Data shown:
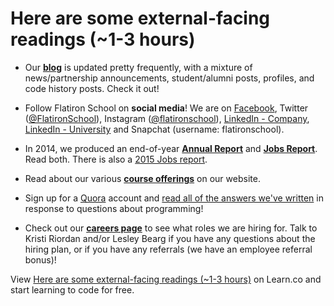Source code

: # Here are some external-facing readings (~1-3 hours)

- Our **[blog](http://blog.flatironschool.com/)** is updated pretty frequently, with a mixture of news/partnership announcements, student/alumni posts, profiles, and code history posts. Check it out!

- Follow Flatiron School on **social media**! We are on [Facebook](https://www.facebook.com/FlatironSchool), Twitter ([@FlatironSchool](https://twitter.com/FlatironSchool)), Instagram ([@flatironschool](https://instagram.com/flatironschool/)), [LinkedIn - Company](https://www.linkedin.com/company/the-flatiron-school), [LinkedIn - University](https://www.linkedin.com/edu/school?id=191002) and Snapchat (username: flatironschool).

- In 2014, we produced an end-of-year **[Annual Report](http://far.flatironschool.com/)** and **[Jobs Report](http://flatironschool.com/jobs-report-2014-ty)**. Read both. There is also a [2015 Jobs report](flatironschool.com/jobs-report-2015).

- Read about our various **[course offerings](http://flatironschool.com/courses)** on our website.

- Sign up for a [Quora](quora.com) account and [read all of the answers we've written](https://docs.google.com/spreadsheets/d/1EXm6btk0hfXvMXuN9geTmT4eZd1TKSTBJUABH_fLY4k/edit#gid=0) in response to questions about programming!

- Check out our **[careers page](http://flatironschool.com/careers)** to see what roles we are hiring for. Talk to Kristi Riordan and/or Lesley Bearg if you have any questions about the hiring plan, or if you have any referrals (we have an employee referral bonus)!

<p data-visibility='hidden'>View <a href='https://learn.co/lessons/staff-onboarding-reading-external' title='Here are some external-facing readings (~1-3 hours)'>Here are some external-facing readings (~1-3 hours)</a> on Learn.co and start learning to code for free.</p>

Task directions: Leave out the pictures and output every record above precisely as given.

Output of the exercise:
Source code

: # Here are some external-facing readings (~1-3 hours)

- Our **[blog](http://blog.flatironschool.com/)** is updated pretty frequently, with a mixture of news/partnership announcements, student/alumni posts, profiles, and code history posts. Check it out!

- Follow Flatiron School on **social media**! We are on [Facebook](https://www.facebook.com/FlatironSchool), Twitter ([@FlatironSchool](https://twitter.com/FlatironSchool)), Instagram ([@flatironschool](https://instagram.com/flatironschool/)), [LinkedIn - Company](https://www.linkedin.com/company/the-flatiron-school), [LinkedIn - University](https://www.linkedin.com/edu/school?id=191002) and Snapchat (username: flatironschool).

- In 2014, we produced an end-of-year **[Annual Report](http://far.flatironschool.com/)** and **[Jobs Report](http://flatironschool.com/jobs-report-2014-ty)**. Read both. There is also a [2015 Jobs report](flatironschool.com/jobs-report-2015).

- Read about our various **[course offerings](http://flatironschool.com/courses)** on our website.

- Sign up for a [Quora](quora.com) account and [read all of the answers we've written](https://docs.google.com/spreadsheets/d/1EXm6btk0hfXvMXuN9geTmT4eZd1TKSTBJUABH_fLY4k/edit#gid=0) in response to questions about programming!

- Check out our **[careers page](http://flatironschool.com/careers)** to see what roles we are hiring for. Talk to Kristi Riordan and/or Lesley Bearg if you have any questions about the hiring plan, or if you have any referrals (we have an employee referral bonus)!

<p data-visibility='hidden'>View <a href='https://learn.co/lessons/staff-onboarding-reading-external' title='Here are some external-facing readings (~1-3 hours)'>Here are some external-facing readings (~1-3 hours)</a> on Learn.co and start learning to code for free.</p>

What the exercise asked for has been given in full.